On Nov. 24, the Edmond J. Safra Center for Ethics at Harvard University hosted “Too Big to Fail or Too Hard to Remember: Lessons from the New Deal and the Triumph, Tragedy, and Lost Legacy of James M. Landis.” The event was co-sponsored by the Centre for Law, Markets and Regulation at the University of New South Wales.

Justin O’Brien, a visiting fellow at the Safra Center, delivered a keynote. He argued that in rescuing from history Landis’s battles and achievements in regulatory design, theory, and practice, we speak directly to the perennial problems in financial market regulation—how to deal with institutions deemed too big to fail, how to regulate the sale of complex financial instruments, and what role the professions can play as gatekeepers of market integrity.
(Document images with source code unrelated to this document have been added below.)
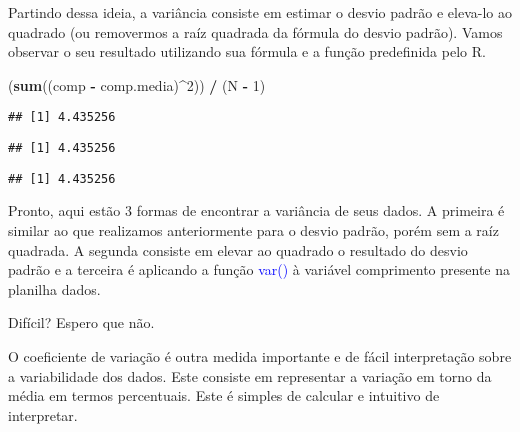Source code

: \documentclass[14pt,titlepage, oneside, openany, a4paper]{book}
\newenvironment{Shaded}{\begin{snugshade}}{\end{snugshade}}
\newcommand{\DecValTok}[1]{\textcolor[rgb]{0.00,0.00,0.81}{#1}}
\newcommand{\KeywordTok}[1]{\textcolor[rgb]{0.13,0.29,0.53}{\textbf{#1}}}
\newcommand{\NormalTok}[1]{#1}
\newcommand{\OperatorTok}[1]{\textcolor[rgb]{0.81,0.36,0.00}{\textbf{#1}}}
\newcommand{\StringTok}[1]{\textcolor[rgb]{0.31,0.60,0.02}{#1}}
\begin{document}
Partindo dessa ideia, a variância consiste em estimar o desvio padrão e eleva-lo ao quadrado (ou removermos a raíz quadrada da fórmula do desvio padrão). Vamos observar o seu resultado utilizando sua fórmula e a função predefinida pelo R.

\begin{Shaded}
\begin{Highlighting}[]
\NormalTok{(}\KeywordTok{sum}\NormalTok{((comp }\OperatorTok{-}\StringTok{ }\NormalTok{comp.media)}\OperatorTok{^}\DecValTok{2}\NormalTok{)) }\OperatorTok{/}\StringTok{ }\NormalTok{(N }\OperatorTok{-}\StringTok{ }\DecValTok{1}\NormalTok{)}
\end{Highlighting}
\end{Shaded}

\begin{verbatim}
## [1] 4.435256
\end{verbatim}

\begin{Shaded}
\end{Shaded}

\begin{verbatim}
## [1] 4.435256
\end{verbatim}

\begin{Shaded}
\end{Shaded}

\begin{verbatim}
## [1] 4.435256
\end{verbatim}

Pronto, aqui estão 3 formas de encontrar a variância de seus dados. A primeira é similar ao que realizamos anteriormente para o desvio padrão, porém sem a raíz quadrada. A segunda consiste em elevar ao quadrado o resultado do desvio padrão e a terceira é aplicando a função \textcolor{blue}{var()} à variável comprimento presente na planilha dados.

Difícil? Espero que não.

O coeficiente de variação é outra medida importante e de fácil interpretação sobre a variabilidade dos dados. Este consiste em representar a variação em torno da média em termos percentuais. Este é simples de calcular e intuitivo de interpretar.
\end{document}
According to O’Brien, in failing to learn from the lessons of history, we limit the capacity of regulatory intervention to facilitate cultural change, without which contemporary responses to financial crises are destined to fail.

Following the keynote, a panel discussion featured Dan Coquillette ’71, Charles Warren Visiting Professor of American Legal History at HLS; Todd Rakoff ’75, Byrne Professor of Administrative Law at HLS; and U.S. District Court for the Southern District of New York Judge Jed Rakoff ’69. Coquillette discussed the abiding legacy of Landis’ approach to legal design. Todd Rakoff evaluated what has happened to the conception of the administrative process as enunciated by Landis. Judge Rakoff discussed regulatory design questions.

A former dean of Harvard Law School (1937-1946), Landis was a complex and in some ways tragic figure, whose career collapsed following the revelation that he had failed to pay taxes for a five-year period in the 1950s. The oversight cost him possible elevation to the Supreme Court, prosecution and suspension of his license to practice.